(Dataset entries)
_ _ _ _ _ _ _

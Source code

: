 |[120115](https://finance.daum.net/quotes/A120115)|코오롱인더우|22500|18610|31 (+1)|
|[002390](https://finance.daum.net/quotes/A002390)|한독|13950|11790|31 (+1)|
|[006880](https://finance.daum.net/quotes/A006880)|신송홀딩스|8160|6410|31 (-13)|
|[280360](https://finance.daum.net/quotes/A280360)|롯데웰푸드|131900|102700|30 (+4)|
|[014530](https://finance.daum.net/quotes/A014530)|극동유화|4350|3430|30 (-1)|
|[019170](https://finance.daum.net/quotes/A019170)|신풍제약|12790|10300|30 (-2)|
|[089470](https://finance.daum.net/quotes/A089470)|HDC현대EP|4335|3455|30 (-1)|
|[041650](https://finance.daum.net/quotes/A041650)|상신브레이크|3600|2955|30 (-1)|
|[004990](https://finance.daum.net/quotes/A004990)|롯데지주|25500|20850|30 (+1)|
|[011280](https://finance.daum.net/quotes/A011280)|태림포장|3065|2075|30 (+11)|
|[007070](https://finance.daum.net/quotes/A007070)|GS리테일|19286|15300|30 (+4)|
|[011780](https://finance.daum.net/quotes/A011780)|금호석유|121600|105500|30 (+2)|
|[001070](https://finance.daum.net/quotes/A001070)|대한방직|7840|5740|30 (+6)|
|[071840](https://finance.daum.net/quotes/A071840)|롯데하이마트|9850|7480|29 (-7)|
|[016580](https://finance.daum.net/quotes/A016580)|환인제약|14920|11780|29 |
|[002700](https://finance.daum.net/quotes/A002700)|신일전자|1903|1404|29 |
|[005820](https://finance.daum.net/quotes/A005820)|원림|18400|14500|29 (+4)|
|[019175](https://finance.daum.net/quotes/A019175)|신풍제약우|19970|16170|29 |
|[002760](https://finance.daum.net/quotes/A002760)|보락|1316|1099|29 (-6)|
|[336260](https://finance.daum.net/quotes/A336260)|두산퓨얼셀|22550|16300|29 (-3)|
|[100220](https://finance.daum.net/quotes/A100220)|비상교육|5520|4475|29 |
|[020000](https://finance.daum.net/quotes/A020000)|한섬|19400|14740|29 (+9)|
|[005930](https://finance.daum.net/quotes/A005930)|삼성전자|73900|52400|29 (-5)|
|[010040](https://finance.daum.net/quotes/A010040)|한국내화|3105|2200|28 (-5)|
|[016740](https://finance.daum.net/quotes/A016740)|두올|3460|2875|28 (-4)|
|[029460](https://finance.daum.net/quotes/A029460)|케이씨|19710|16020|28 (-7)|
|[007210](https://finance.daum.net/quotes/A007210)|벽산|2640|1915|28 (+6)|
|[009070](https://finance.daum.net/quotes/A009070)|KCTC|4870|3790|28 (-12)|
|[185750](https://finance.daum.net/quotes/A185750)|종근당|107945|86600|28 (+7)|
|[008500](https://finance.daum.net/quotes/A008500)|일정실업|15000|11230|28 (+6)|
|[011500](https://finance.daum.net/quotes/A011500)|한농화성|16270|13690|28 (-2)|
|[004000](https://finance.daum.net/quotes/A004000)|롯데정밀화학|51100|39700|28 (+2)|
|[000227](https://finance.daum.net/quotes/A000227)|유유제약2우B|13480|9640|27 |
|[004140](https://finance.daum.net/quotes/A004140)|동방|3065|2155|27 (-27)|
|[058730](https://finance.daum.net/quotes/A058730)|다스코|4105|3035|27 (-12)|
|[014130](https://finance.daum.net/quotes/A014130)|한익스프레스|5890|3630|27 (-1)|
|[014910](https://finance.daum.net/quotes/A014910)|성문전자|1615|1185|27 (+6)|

_ _ _ _ _ _ _

◆ **Activity**
The records shown above must be returned in full, exactly as written.

◆ **Answer box**
Source code

: |[120115](https://finance.daum.net/quotes/A120115)|코오롱인더우|22500|18610|31 (+1)|
|[002390](https://finance.daum.net/quotes/A002390)|한독|13950|11790|31 (+1)|
|[006880](https://finance.daum.net/quotes/A006880)|신송홀딩스|8160|6410|31 (-13)|
|[280360](https://finance.daum.net/quotes/A280360)|롯데웰푸드|131900|102700|30 (+4)|
|[014530](https://finance.daum.net/quotes/A014530)|극동유화|4350|3430|30 (-1)|
|[019170](https://finance.daum.net/quotes/A019170)|신풍제약|12790|10300|30 (-2)|
|[089470](https://finance.daum.net/quotes/A089470)|HDC현대EP|4335|3455|30 (-1)|
|[041650](https://finance.daum.net/quotes/A041650)|상신브레이크|3600|2955|30 (-1)|
|[004990](https://finance.daum.net/quotes/A004990)|롯데지주|25500|20850|30 (+1)|
|[011280](https://finance.daum.net/quotes/A011280)|태림포장|3065|2075|30 (+11)|
|[007070](https://finance.daum.net/quotes/A007070)|GS리테일|19286|15300|30 (+4)|
|[011780](https://finance.daum.net/quotes/A011780)|금호석유|121600|105500|30 (+2)|
|[001070](https://finance.daum.net/quotes/A001070)|대한방직|7840|5740|30 (+6)|
|[071840](https://finance.daum.net/quotes/A071840)|롯데하이마트|9850|7480|29 (-7)|
|[016580](https://finance.daum.net/quotes/A016580)|환인제약|14920|11780|29 |
|[002700](https://finance.daum.net/quotes/A002700)|신일전자|1903|1404|29 |
|[005820](https://finance.daum.net/quotes/A005820)|원림|18400|14500|29 (+4)|
|[019175](https://finance.daum.net/quotes/A019175)|신풍제약우|19970|16170|29 |
|[002760](https://finance.daum.net/quotes/A002760)|보락|1316|1099|29 (-6)|
|[336260](https://finance.daum.net/quotes/A336260)|두산퓨얼셀|22550|16300|29 (-3)|
|[100220](https://finance.daum.net/quotes/A100220)|비상교육|5520|4475|29 |
|[020000](https://finance.daum.net/quotes/A020000)|한섬|19400|14740|29 (+9)|
|[005930](https://finance.daum.net/quotes/A005930)|삼성전자|73900|52400|29 (-5)|
|[010040](https://finance.daum.net/quotes/A010040)|한국내화|3105|2200|28 (-5)|
|[016740](https://finance.daum.net/quotes/A016740)|두올|3460|2875|28 (-4)|
|[029460](https://finance.daum.net/quotes/A029460)|케이씨|19710|16020|28 (-7)|
|[007210](https://finance.daum.net/quotes/A007210)|벽산|2640|1915|28 (+6)|
|[009070](https://finance.daum.net/quotes/A009070)|KCTC|4870|3790|28 (-12)|
|[185750](https://finance.daum.net/quotes/A185750)|종근당|107945|86600|28 (+7)|
|[008500](https://finance.daum.net/quotes/A008500)|일정실업|15000|11230|28 (+6)|
|[011500](https://finance.daum.net/quotes/A011500)|한농화성|16270|13690|28 (-2)|
|[004000](https://finance.daum.net/quotes/A004000)|롯데정밀화학|51100|39700|28 (+2)|
|[000227](https://finance.daum.net/quotes/A000227)|유유제약2우B|13480|9640|27 |
|[004140](https://finance.daum.net/quotes/A004140)|동방|3065|2155|27 (-27)|
|[058730](https://finance.daum.net/quotes/A058730)|다스코|4105|3035|27 (-12)|
|[014130](https://finance.daum.net/quotes/A014130)|한익스프레스|5890|3630|27 (-1)|
|[014910](https://finance.daum.net/quotes/A014910)|성문전자|1615|1185|27 (+6)|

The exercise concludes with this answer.